The point is that the blame for 2017 isn’t on the new passing game coordinator alone but also the lack of talent at QB (particularly the depth), the disastrous WR and QB recruiting in 2016 and so on. Fisch played a huge part in that. Given his job title – he bears more responsibility than anyone else.
Beyond recruiting struggles (regardless of helping on the once-in-a-generation local WR talent) he ran an antiquated offense that never produced a stand-out season. The results speak for themselves — Michigan was better in 2018 than at anytime that Fisch was here.
The conventional narrative here is very simplistic — Fisch brought the “good shit” and the 2016 offense was held back by Speight. 2017 is on some combo of Hamilton, Drevno, and QBs, 2018 success was Warriner and Patterson.

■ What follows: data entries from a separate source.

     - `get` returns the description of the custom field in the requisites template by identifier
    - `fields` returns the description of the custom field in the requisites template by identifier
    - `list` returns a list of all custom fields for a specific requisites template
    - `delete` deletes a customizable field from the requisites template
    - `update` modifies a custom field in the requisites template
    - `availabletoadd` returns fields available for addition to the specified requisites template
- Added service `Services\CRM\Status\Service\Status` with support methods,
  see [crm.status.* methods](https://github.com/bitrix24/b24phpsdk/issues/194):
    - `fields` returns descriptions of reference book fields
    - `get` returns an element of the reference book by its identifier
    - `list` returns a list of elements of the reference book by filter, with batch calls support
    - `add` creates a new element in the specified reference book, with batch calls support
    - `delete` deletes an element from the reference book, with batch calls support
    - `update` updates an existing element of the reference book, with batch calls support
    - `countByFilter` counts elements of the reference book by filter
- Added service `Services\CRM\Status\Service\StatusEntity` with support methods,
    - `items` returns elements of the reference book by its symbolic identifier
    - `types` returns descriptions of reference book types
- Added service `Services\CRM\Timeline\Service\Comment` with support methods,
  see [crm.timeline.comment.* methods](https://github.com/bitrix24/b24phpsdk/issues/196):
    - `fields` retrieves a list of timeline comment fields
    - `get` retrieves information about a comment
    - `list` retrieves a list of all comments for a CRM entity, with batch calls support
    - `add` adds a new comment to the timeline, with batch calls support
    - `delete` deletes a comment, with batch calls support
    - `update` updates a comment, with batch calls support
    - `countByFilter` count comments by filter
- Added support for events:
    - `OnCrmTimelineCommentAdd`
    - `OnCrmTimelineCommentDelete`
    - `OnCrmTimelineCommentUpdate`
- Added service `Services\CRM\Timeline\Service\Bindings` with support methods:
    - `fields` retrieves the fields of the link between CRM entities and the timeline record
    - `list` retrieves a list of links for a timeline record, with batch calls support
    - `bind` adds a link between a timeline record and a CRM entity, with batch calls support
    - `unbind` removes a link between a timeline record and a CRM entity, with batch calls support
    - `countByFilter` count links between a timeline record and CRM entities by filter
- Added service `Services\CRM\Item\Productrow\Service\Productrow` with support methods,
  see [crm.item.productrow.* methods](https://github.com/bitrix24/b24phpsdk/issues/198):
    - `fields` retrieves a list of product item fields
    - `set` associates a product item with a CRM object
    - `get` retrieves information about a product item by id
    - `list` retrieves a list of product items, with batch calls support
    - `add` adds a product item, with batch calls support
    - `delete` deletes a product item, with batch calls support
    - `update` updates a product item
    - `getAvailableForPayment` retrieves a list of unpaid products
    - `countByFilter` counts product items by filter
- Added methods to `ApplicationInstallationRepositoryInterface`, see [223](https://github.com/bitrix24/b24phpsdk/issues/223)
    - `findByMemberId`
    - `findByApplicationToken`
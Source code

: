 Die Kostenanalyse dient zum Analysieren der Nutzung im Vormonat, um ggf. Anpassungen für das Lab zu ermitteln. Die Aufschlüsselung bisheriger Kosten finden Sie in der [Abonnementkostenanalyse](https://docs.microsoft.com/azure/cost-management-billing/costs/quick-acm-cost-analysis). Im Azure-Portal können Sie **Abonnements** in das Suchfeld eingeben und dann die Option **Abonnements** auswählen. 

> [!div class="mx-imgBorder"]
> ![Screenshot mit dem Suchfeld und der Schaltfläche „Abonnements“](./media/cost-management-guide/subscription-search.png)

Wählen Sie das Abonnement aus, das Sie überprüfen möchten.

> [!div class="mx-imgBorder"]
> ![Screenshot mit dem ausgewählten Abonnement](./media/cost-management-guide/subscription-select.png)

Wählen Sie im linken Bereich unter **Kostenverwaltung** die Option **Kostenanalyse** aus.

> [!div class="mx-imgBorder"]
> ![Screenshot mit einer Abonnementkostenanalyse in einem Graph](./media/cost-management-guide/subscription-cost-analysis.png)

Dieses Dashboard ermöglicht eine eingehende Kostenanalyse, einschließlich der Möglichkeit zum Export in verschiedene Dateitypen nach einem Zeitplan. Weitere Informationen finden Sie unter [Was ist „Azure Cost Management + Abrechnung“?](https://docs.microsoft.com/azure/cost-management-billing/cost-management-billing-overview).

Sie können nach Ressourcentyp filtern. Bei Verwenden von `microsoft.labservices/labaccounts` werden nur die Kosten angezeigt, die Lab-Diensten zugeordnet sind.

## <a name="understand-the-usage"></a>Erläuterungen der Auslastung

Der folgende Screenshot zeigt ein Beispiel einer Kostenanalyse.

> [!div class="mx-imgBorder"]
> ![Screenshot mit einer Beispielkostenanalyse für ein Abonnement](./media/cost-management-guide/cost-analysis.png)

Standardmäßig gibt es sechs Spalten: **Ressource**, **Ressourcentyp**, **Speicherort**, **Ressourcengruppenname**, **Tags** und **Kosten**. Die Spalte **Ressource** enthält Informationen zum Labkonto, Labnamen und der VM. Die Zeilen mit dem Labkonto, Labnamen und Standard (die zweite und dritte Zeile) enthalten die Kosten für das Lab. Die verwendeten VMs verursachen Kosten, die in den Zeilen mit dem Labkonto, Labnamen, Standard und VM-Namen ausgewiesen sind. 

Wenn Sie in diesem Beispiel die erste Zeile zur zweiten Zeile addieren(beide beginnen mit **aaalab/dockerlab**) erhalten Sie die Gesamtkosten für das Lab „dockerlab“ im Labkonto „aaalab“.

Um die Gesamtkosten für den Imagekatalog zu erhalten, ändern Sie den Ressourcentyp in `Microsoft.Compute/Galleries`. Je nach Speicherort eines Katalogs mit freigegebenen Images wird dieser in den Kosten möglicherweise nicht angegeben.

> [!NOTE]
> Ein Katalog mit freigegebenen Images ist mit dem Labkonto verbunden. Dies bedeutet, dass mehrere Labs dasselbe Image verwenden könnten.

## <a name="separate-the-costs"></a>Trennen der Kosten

But Patterson was recruited over by Hamilton. Warriner doesn’t call the pass plays or decide that Michigan is going to get rid of the fullback or recruit a ton of “slot” WRs. Fisch had to manage Hoke’s leftovers in 2015 and Hamilton had to manage Fisch’s in 2017.
My whole point is that it’s not all on one guy (re: 2017) so yeah the story is deeper than that. Things got better while Hamilton was here and a lot of that centered on what Hamilton was in charge of.
I have nothing against Fisch. I suspect he’s a good Xs and Os coach in the nfl context, but there’s way more to it than that at the college level and Fisch seems to have failed badly in several aspects while never producing great results. Hamilton, at least, made progress.
I also think it’s suspicious that Fisch never spends very long anywhere, jumping from job to job. It may be that his greatest strength isn’t Xs and Os but identifying good and bad job opportunities.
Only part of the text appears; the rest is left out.